By Mrinalika Roy
(Reuters) -Enbridge shares tumbled nearly 7% to an over four-year low on Wednesday, as investors fretted over the Canadian pipeline operator’s debt load from the surprise $14 billion bid for three natural gas distribution companies from Dominion Energy.
The move to acquire East Ohio Gas, Questar Gas, and Public Service Co of North Carolina would double Enbridge’s gas distribution business and make it the largest gas utility by volume in North America, with the unit accounting for a bit less than a fourth of the company’s overall business mix.
The deal announced on Tuesday is seen as a bet on the future of natural gas in a regulated market even as energy companies and consumers transition to a greener future by phasing out fossil fuels.
Analysts, however, were surprised at the timing, the scale and impact such a deal would have on the company’s already leveraged balance sheet.
“This is more high cost issuance, to me it’s like somebody in a hole trying to get out of it by digging deeper,” said Ryan Bushell, president of Newhaven Asset Management, which holds shares in Enbridge.
“I don’t see how you can keep piling more issuance – debt and equity – on this company at these rates. The market is clearly telling them they don’t have a strong currency to do so.”
‘OFF GUARD’
Enbridge announced the deal just over a month after CEO Greg Ebel told analysts the company saw “tuck-in” acquisition opportunities “across the board.”
“I do think the market was caught a bit off guard, as this wasn’t on my bingo card,” Morningstar analyst Stephen Ellis said. “Management had a realistic approach towards allocating capital, so a smaller transaction (perhaps a deeper investment in Canadian LNG?) would have been more expected,” Ellis said.

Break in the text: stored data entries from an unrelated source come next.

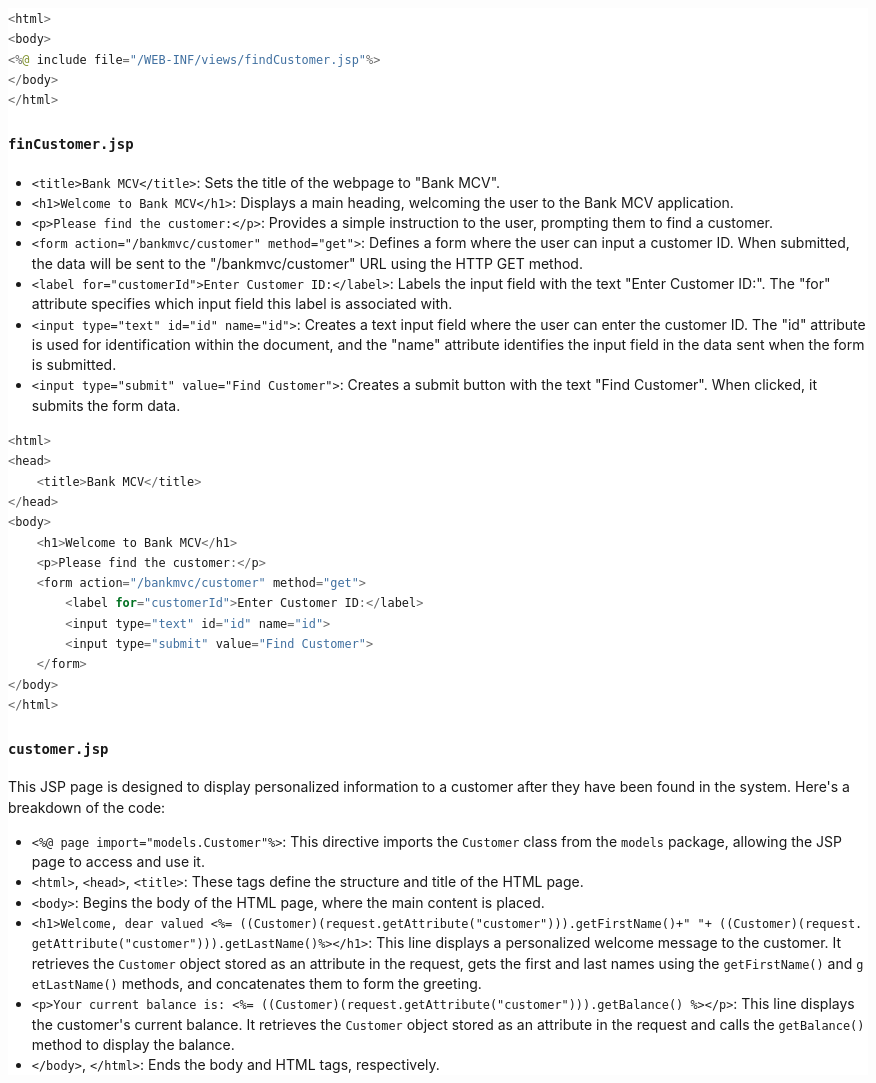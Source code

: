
 ```Java
<html>
<body>
<%@ include file="/WEB-INF/views/findCustomer.jsp"%>
</body>
</html>
```

### `finCustomer.jsp`

- `<title>Bank MCV</title>`: Sets the title of the webpage to "Bank MCV".
- `<h1>Welcome to Bank MCV</h1>`: Displays a main heading, welcoming the user to the Bank MCV application.
- `<p>Please find the customer:</p>`: Provides a simple instruction to the user, prompting them to find a customer.
- `<form action="/bankmvc/customer" method="get">`: Defines a form where the user can input a customer ID. When submitted, the data will be sent to the "/bankmvc/customer" URL using the HTTP GET method.
- `<label for="customerId">Enter Customer ID:</label>`: Labels the input field with the text "Enter Customer ID:". The "for" attribute specifies which input field this label is associated with.
- `<input type="text" id="id" name="id">`: Creates a text input field where the user can enter the customer ID. The "id" attribute is used for identification within the document, and the "name" attribute identifies the input field in the data sent when the form is submitted.
- `<input type="submit" value="Find Customer">`: Creates a submit button with the text "Find Customer". When clicked, it submits the form data.

```Java
<html>
<head>
    <title>Bank MCV</title>
</head>
<body>
    <h1>Welcome to Bank MCV</h1>
    <p>Please find the customer:</p>
    <form action="/bankmvc/customer" method="get">
        <label for="customerId">Enter Customer ID:</label>
        <input type="text" id="id" name="id">
        <input type="submit" value="Find Customer">
    </form>
</body>
</html>
```

### `customer.jsp`

This JSP page is designed to display personalized information to a customer after they have been found in the system. Here's a breakdown of the code:

- `<%@ page import="models.Customer"%>`: This directive imports the `Customer` class from the `models` package, allowing the JSP page to access and use it.
- `<html>`, `<head>`, `<title>`: These tags define the structure and title of the HTML page.
- `<body>`: Begins the body of the HTML page, where the main content is placed.
- `<h1>Welcome, dear valued <%= ((Customer)(request.getAttribute("customer"))).getFirstName()+" "+ ((Customer)(request.getAttribute("customer"))).getLastName()%></h1>`: This line displays a personalized welcome message to the customer. It retrieves the `Customer` object stored as an attribute in the request, gets the first and last names using the `getFirstName()` and `getLastName()` methods, and concatenates them to form the greeting.
- `<p>Your current balance is: <%= ((Customer)(request.getAttribute("customer"))).getBalance() %></p>`: This line displays the customer's current balance. It retrieves the `Customer` object stored as an attribute in the request and calls the `getBalance()` method to display the balance.
- `</body>`, `</html>`: Ends the body and HTML tags, respectively.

Credit rating agencies S&P Global Ratings and Moody’s cut their outlook on Enbridge following the announcement.
S&P estimates Enbridge’s debt to EBITDA ratio – a measure of company’s ability to repay debt – to rise to about 4.9, which leaves limited cushion for Enbridge to execute its funding plan “without relying on more than our assumed proportion of debt.”
At the end of 2022, the ratio was at 4.7, and Enbridge’s guidance is to keep it in a 4.5 to 5.0 range.
Enbridge is raising about C$4 billion by selling new shares at a discount of 7.2% to its Tuesday close to part-fund the transaction, while rest of the funding would come from debt, sale of non-core assets and others.
In a note, analyst Ellis called the acquisition a “defensive move” and said despite the size of the deal, Enbridge left its 5% annual EBITDA growth expectation over the medium term unchanged, which suggests that the earnings contribution is “replacing weaker results on the liquids side of the business.”
Enbridge shares provisionally closed down 5.9% at C$45.31, while the benchmark Canadian share index was off 0.9%. Rival TC Energy dropped 2.2%.
“While Enbridge paid a reasonable price, high leverage and funding gap could act as overhang,” Wells Fargo analysts said in a note.
Separately, pipeline operator Williams Companies CEO Alan Armstrong said at the Barclays CEO Energy-Power Conference in New York that the company was not interested in the three utilities Enbridge has offered to buy as the return rate would be too low.